In contrast to the increasing American military presence over the past decade, its economic role in the Middle East has declined relatively, whether as a trading partner, a source of direct investment, or even as a donor, particularly when compared to the rising interests of China.

In 2022, for example, China was the Middle East’s first trading partner in terms of exports and imports. It now imports more than half of the Gulf’s oil exports, and supplies the region’s countries with about 67% of what they import.

Meanwhile, the United States ranks far behind India and a number of European countries, in terms of exports and imports, especially with its expansion in oil production, the most prominent thing the Middle East can offer to the world.

The United States has also become not as attractive a source of direct investment as it used to be. China estimated its cumulative investments in the region at $273 billion in 2022, while cumulative U.S. investments reached $80 billion in 2023.

The article points out that foreign aid to the region by the U.S. now consists almost entirely of bombs and weapons to israel:

But while a report to Congress in 2023 shows that the Middle East and North Africa countries have historically been the largest recipients of U.S. foreign aid with a total of $372.6 billion between 1946 and 2020, the largest part of this aid was directed to support the israeli military. This places such aid in the category of stick rather than carrot.

The authors of the Worldcrunch article make it clear that they, like the rest of the corporate media, do not object at all to this U.S. “stick” policy:

The changes that have affected the weight and role of the United States in the global economy, including the Middle East, do not mean that the American empire is in decline.

The U.S. still maintains its lead in two basic issues: money, with the centrality of the dollar as an international currency on which China itself relies heavily in its trade and investments, and the production of advanced technology, including that for military usage.

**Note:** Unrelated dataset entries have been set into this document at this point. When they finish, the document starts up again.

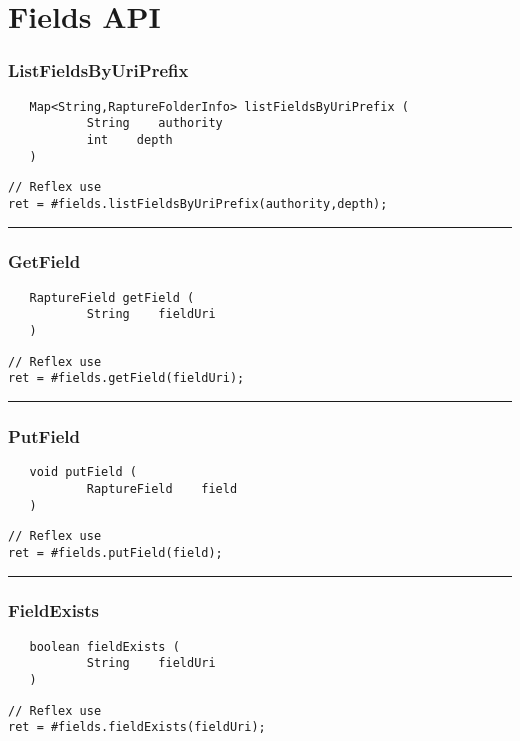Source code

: \section{Fields API}

\subsubsection{ListFieldsByUriPrefix}
\label{Api:ListFieldsByUriPrefix}
\begin{verbatim}
   Map<String,RaptureFolderInfo> listFieldsByUriPrefix (
           String    authority
           int    depth
   )
\end{verbatim}
\begin{lstlisting}[language=reflex]
// Reflex use
ret = #fields.listFieldsByUriPrefix(authority,depth);
\end{lstlisting}



\rule{15cm}{2pt}
\subsubsection{GetField}
\label{Api:GetField}
\begin{verbatim}
   RaptureField getField (
           String    fieldUri
   )
\end{verbatim}
\begin{lstlisting}[language=reflex]
// Reflex use
ret = #fields.getField(fieldUri);
\end{lstlisting}



\rule{15cm}{2pt}
\subsubsection{PutField}
\label{Api:PutField}
\begin{verbatim}
   void putField (
           RaptureField    field
   )
\end{verbatim}
\begin{lstlisting}[language=reflex]
// Reflex use
ret = #fields.putField(field);
\end{lstlisting}



\rule{15cm}{2pt}
\subsubsection{FieldExists}
\label{Api:FieldExists}
\begin{verbatim}
   boolean fieldExists (
           String    fieldUri
   )
\end{verbatim}
\begin{lstlisting}[language=reflex]
// Reflex use
ret = #fields.fieldExists(fieldUri);
\end{lstlisting}



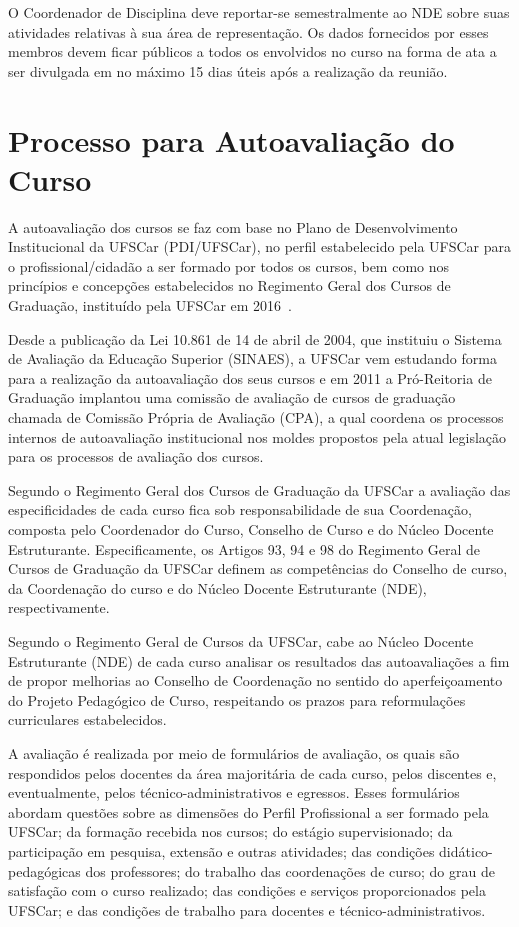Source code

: O Coordenador de Disciplina deve reportar-se semestralmente ao NDE sobre suas atividades relativas à sua área de representação. Os dados fornecidos por esses membros devem ficar públicos a todos os envolvidos no curso na forma de ata a ser divulgada em no máximo 15 dias úteis após a realização da reunião.


\section{Processo para Autoavaliação do Curso}

A autoavaliação dos cursos se faz com base no Plano de Desenvolvimento Institucional da UFSCar (PDI/UFSCar), no perfil estabelecido pela UFSCar para o profissional/cidadão a ser formado por todos os cursos, bem como nos princípios e concepções estabelecidos no Regimento Geral dos Cursos de Graduação, instituído pela UFSCar em 2016~\cite{RGCG}.

Desde a publicação da Lei 10.861 de 14 de abril de 2004, que instituiu o Sistema de Avaliação da Educação Superior (SINAES), a UFSCar vem estudando forma para a realização da autoavaliação dos seus cursos e em 2011 a Pró-Reitoria de Graduação implantou uma comissão de avaliação de cursos de graduação chamada de Comissão Própria de Avaliação (CPA), a qual coordena os processos internos de autoavaliação institucional nos moldes propostos pela atual legislação para os processos de avaliação dos cursos.

Segundo o Regimento Geral dos Cursos de Graduação da UFSCar a avaliação das especificidades de cada curso fica sob responsabilidade de sua Coordenação, composta pelo Coordenador do Curso, Conselho de Curso e do Núcleo Docente Estruturante. Especificamente, os Artigos 93, 94 e 98 do Regimento Geral de Cursos de Graduação da UFSCar definem as competências do Conselho de curso, da Coordenação do curso e do Núcleo Docente Estruturante (NDE), respectivamente.

Segundo o Regimento Geral de Cursos da UFSCar, cabe ao Núcleo Docente Estruturante (NDE) de cada curso analisar os resultados das autoavaliações a fim de propor melhorias ao Conselho de Coordenação no sentido do aperfeiçoamento do Projeto Pedagógico de Curso, respeitando os prazos para reformulações curriculares estabelecidos.

A avaliação é realizada por meio de formulários de avaliação, os quais são respondidos pelos docentes da área majoritária de cada curso, pelos discentes e, eventualmente, pelos técnico-administrativos e egressos. Esses formulários abordam questões sobre as dimensões do Perfil Profissional a ser formado pela UFSCar; da formação recebida nos cursos; do estágio supervisionado; da participação em pesquisa, extensão e outras atividades; das condições didático-pedagógicas dos professores; do trabalho das coordenações de curso; do grau de satisfação com o curso realizado; das condições e serviços proporcionados pela UFSCar; e das condições de trabalho para docentes e técnico-administrativos.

This makes the U.S. likely to continue to play a pivotal role in the global economy in the coming years.

But at the same time, if we return to the metaphor with which we began the article, the American stick has become bigger while the carrot is shrinking. And the developments in the Middle East reveal changes that indicate that the United States will use its Navy fleets, Air Force fighter jets, and endless supply of weaponry to address the challenges the world poses to it.